Starbucks is teaming up with an LGBT charity that advises “transgender” kids on their gender dysphoria, which can include connecting them to a pathway to medical services, such as hormone blockers and “gender affirming” surgeries.
“Breaking: [Starbucks U.K.] is launching a £100,000+ partnership with trans equality charity [Mermaids Gender],” BBC LGBT correspondent Ben Hunte reported Friday.
“Starbucks will sell a ‘mermaid tail cookie’ and launch a national ad campaign promoting trans rights. The money will extend the Mermaids helpline,” Hunte added.
Starbucks will sell a "mermaid tail cookie" and launch a national ad campaign promoting trans rights. The money will extend the Mermaids helpline. pic.twitter.com/kx8aGOjeRl
— Ben Hunte (@BenInLDN) January 31, 2020
Mermaids charity, according to their website, “Provides families and young people with the tools they need to negotiate education and health services.” The charity does not specifically “offer advice on medical choices,” deferring instead to the NHS. “We do not offer advice on medical choices and defer to NHS advice in all cases,” the organization asserts.
However, the LGBT charity openly promotes medical “care” for transgender children, which includes hormone blockers that can sterilize children and “gender affirming surgeries”:
Supporting your child doesn’t mean they’ll take a particular direction or follow a particular medical pathway, like hormone therapy or gender affirming surgeries. Still, if they do, then medical transition in young people usually consists of taking hormone blockers after the initial stages of puberty. Hormone blockers stop the young person’s body changing in ways they don’t want it to at that time, in the hope it will alleviate any distress those changes may be causing them. Blockers simply give time for them to reflect; they can stop at any point and a puberty typically associated with the gender they were assigned at birth will resume.
“Further medical steps can be taken via NHS specialists in a staged approach,” the charity says. “This is done with full knowledge, consent and guidance at every step of the way. Currently the NHS requires someone to be ‘around 16’ before they can commence on hormone replacement therapy.

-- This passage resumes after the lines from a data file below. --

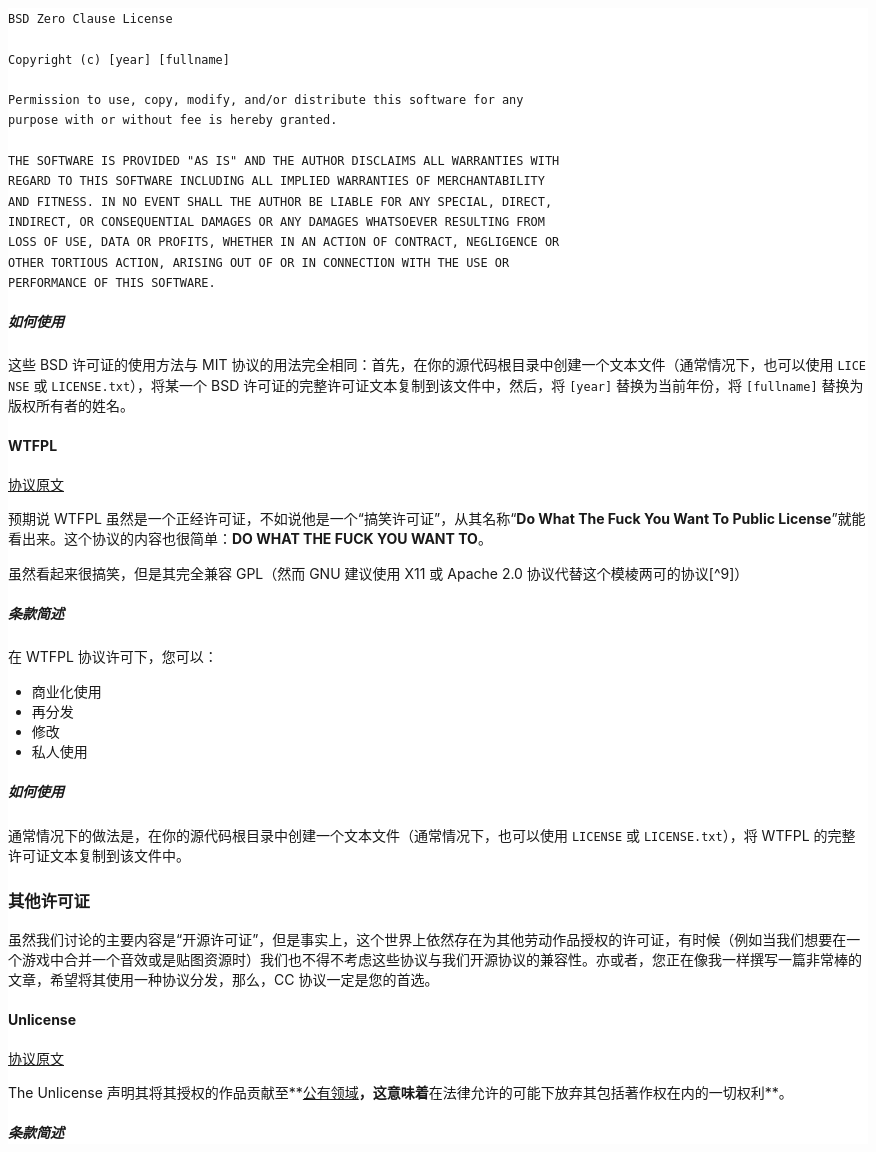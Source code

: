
 ```
BSD Zero Clause License

Copyright (c) [year] [fullname]

Permission to use, copy, modify, and/or distribute this software for any
purpose with or without fee is hereby granted.

THE SOFTWARE IS PROVIDED "AS IS" AND THE AUTHOR DISCLAIMS ALL WARRANTIES WITH
REGARD TO THIS SOFTWARE INCLUDING ALL IMPLIED WARRANTIES OF MERCHANTABILITY
AND FITNESS. IN NO EVENT SHALL THE AUTHOR BE LIABLE FOR ANY SPECIAL, DIRECT,
INDIRECT, OR CONSEQUENTIAL DAMAGES OR ANY DAMAGES WHATSOEVER RESULTING FROM
LOSS OF USE, DATA OR PROFITS, WHETHER IN AN ACTION OF CONTRACT, NEGLIGENCE OR
OTHER TORTIOUS ACTION, ARISING OUT OF OR IN CONNECTION WITH THE USE OR
PERFORMANCE OF THIS SOFTWARE.
```

##### 如何使用

这些 BSD 许可证的使用方法与 MIT 协议的用法完全相同：首先，在你的源代码根目录中创建一个文本文件（通常情况下，也可以使用 `LICENSE` 或 `LICENSE.txt`），将某一个 BSD 许可证的完整许可证文本复制到该文件中，然后，将 `[year]` 替换为当前年份，将 `[fullname]` 替换为版权所有者的姓名。

#### WTFPL

[协议原文](http://www.wtfpl.net/about/)

预期说 WTFPL 虽然是一个正经许可证，不如说他是一个“搞笑许可证”，从其名称“**Do What The Fuck You Want To Public License**”就能看出来。这个协议的内容也很简单：**DO WHAT THE FUCK YOU WANT TO**。

虽然看起来很搞笑，但是其完全兼容 GPL（然而 GNU 建议使用 X11 或 Apache 2.0 协议代替这个模棱两可的协议[^9]）

##### 条款简述

在 WTFPL 协议许可下，您可以：

- 商业化使用
- 再分发
- 修改
- 私人使用

##### 如何使用

通常情况下的做法是，在你的源代码根目录中创建一个文本文件（通常情况下，也可以使用 `LICENSE` 或 `LICENSE.txt`），将 WTFPL 的完整许可证文本复制到该文件中。

### 其他许可证

虽然我们讨论的主要内容是“开源许可证”，但是事实上，这个世界上依然存在为其他劳动作品授权的许可证，有时候（例如当我们想要在一个游戏中合并一个音效或是贴图资源时）我们也不得不考虑这些协议与我们开源协议的兼容性。亦或者，您正在像我一样撰写一篇非常棒的文章，希望将其使用一种协议分发，那么，CC 协议一定是您的首选。

#### Unlicense

[协议原文](https://unlicense.org/)

The Unlicense 声明其将其授权的作品贡献至**[公有领域](https://en.wikipedia.org/wiki/Public_domain)**，这意味着**在法律允许的可能下放弃其包括著作权在内的一切权利**。

##### 条款简述


[^1]: [Open-source license - Wikipedia](https://en.wikipedia.org/wiki/Open-source_license)
[^2]: [What is Free Software? - GNU Project - Free Software Foundation](https://www.gnu.org/philosophy/free-sw.html)
[^3]: 这四大基本自由是：出于任何目的随心所欲地运行程序的自由；研究程序是如何工作的，并改变它，以便它按照你的意愿进行计算的自由；重新分发副本的自由；将修改后的版本副本分发给他人的自由。
[^4]: [Various Licenses and Comments about Them - GNU Project - Free Software Foundation](https://www.gnu.org/licenses/license-list.html#clearbsd)
[^5]: [Various Licenses and Comments about Them - GNU Project - Free Software Foundation](https://www.gnu.org/licenses/license-list.html#MPL-2.0)
[^6]: [Various Licenses and Comments about Them - GNU Project - Free Software Foundation](https://www.gnu.org/licenses/license-list.html#ccbysa)
[^7]: [Various Licenses and Comments about Them - GNU Project - Free Software Foundation](https://www.gnu.org/licenses/license-list.html#Expat)
[^8]: [Various Licenses and Comments about Them - GNU Project - Free Software Foundation](https://www.gnu.org/licenses/license-list.html#OriginalBSD)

Some people then progress on to physical affirmation surgeries however, the NHS does not typically commission this for anyone under the age of 18.”
Starbucks, an international chain, recently dropped an ad centered around a transgender youth ordering their coffee with their new trans name, instead of their “dead-name,” meaning, the name their parents gave them at birth.
“It was critical for us to tell ‘James’s story’ in an authentic way, so we spent time with people from the trans community who have experienced ‘dead-naming’ to make sure our work truly reflects their experiences,” said Amy Bryson, who is the managing partner at Iris, the creative agency Starbucks partnered with on the ad, according to Pink News.
“We hope the campaign will raise awareness about the importance of identity and acceptance in a time when hate crimes are on the rise,” added Bryson.
Mermaids describes itself as having “evolved into one of the UK’s leading LGBTQ+ charities, empowering thousands of people with its secure online communities, local community groups, helpline services, web resources, events and residential weekends,” the organization’s site states. “We also seek to educate and inform wider society on gender identity by helping professionals accommodate and reassure gender-variant young people.”